The world is your oyster when it comes to types of journals kids can keep! Your kids might want to illustrate their journals or add travel brochures, photos, or pictures they’ve found in magazines.
Encourage them to be creative and enjoy creating a specialized journal just for them.
Find a Pen Pal
Everyone loves to receive letters in the mail, especially in today’s world of email and instant messaging. Writing letters to children all over the world isn’t just a fantastic way of learning geography it’s also a fantastic way to encourage your kids to write!
The trick is finding a pen pal. Ask friends, family, and acquaintances if they’d like to be pen pals. Keep in mind that pen pals don’t have to live far away from each other. You may find friends in town who’d love to exchange letters.
Encourage your child to respond promptly when a letter arrives from his pen pal. Remind him that the notes don’t have to be lengthy. A couple of paragraphs may be just right. The regular exchange is important, not the length of the letter. So keep the correspondence flowing!
If your child is stuck on what to write, suggest writing about local activities, events, or their favorite thing to do.
Write and Illustrate a Picture Book
Nothing is as exciting as seeing your words in print no matter how old you are! So let your child write and illustrate a picture book.
First, sit down with your student and hash out the characters and plot. Remember that a plot is essentially a problem. What is the problem your character has, and what needs to happen to resolve it?
Now your child can write the short story. Once your student completes his story, don’t let him forget to illustrate it!
My kids enjoy writing their stories on regular copy paper. The writing goes on the bottom. The picture on top. If the book is short enough, we staple it together with a construction paper cover.
You can make homemade books, or you may want to purchase blank hardcover books.
Leave Hidden Messages
Create excitement for writing with hidden messages! You can leave little notes in the fridge to be found at lunchtime or a short letter under your child’s pillow or on top of their toy box.
Challenge your children to leave hidden messages for other members of the family. They can leave notes in the car, in a parent’s briefcase or a sibling’s backpack, and under pillows. Make it a game to see who can find the most creative hiding spot!
You can even create an in-home mailbox for the messages to be ‘mailed’ and ‘delivered.’
Have fun leaving surprise messages around the house. Your kids will quickly become skilled at writing short notes for family and friends!
Write a Play
My kids worked together to create a play about Plymouth Colony one year. They collaborated to come up with the characters, the plot, and the setting, laughing their way through the what-ifs of the story.

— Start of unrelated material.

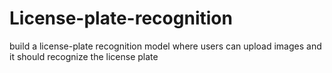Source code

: # License-plate-recognition
build a license-plate recognition model where users can upload images and it should recognize the license plate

After hashing out the details, they wrote and performed the play.
Nothing will encourage your kids to write like the joy of creating and producing a play! Give them plenty of time to complete the assignment. After all, it takes time to write, cast, rehearse, and perform a play.
I give my kids four weeks. The first week is for coming up with the idea, plot, and a rough outline. The second week is for writing the play. Week 3 is all about editing and beginning to rehearse the play. The fourth week is for rehearsal, setting, and costumes, with the grand finale – the performance – at the end of the week.
And performing the play is even more fun when you invite friends and extended family!
Write a Comic Strip
If your kids love comics, prompt them to write their own comic strip.
They can use themselves as inspiration or create silly characters. Be prepared. You may find your kids running all sorts of bad jokes by you to see how funny they actually are!
Other kids may prefer to write an entire comic book like Superman or Archie. Let them go for it! By writing the comic book, your kids are learning about character, backstory, plot, and foreshadowing.
Comic books are a fabulous way to get kids to write without stress.
The next time you have kids complaining about how dull and boring writing is, use one of these exciting writing activities to add some spice to your homeschool. Your kids will enjoy the change of pace, and you’ll love the enthusiasm!
What fun and exciting writing activities do your kids enjoy?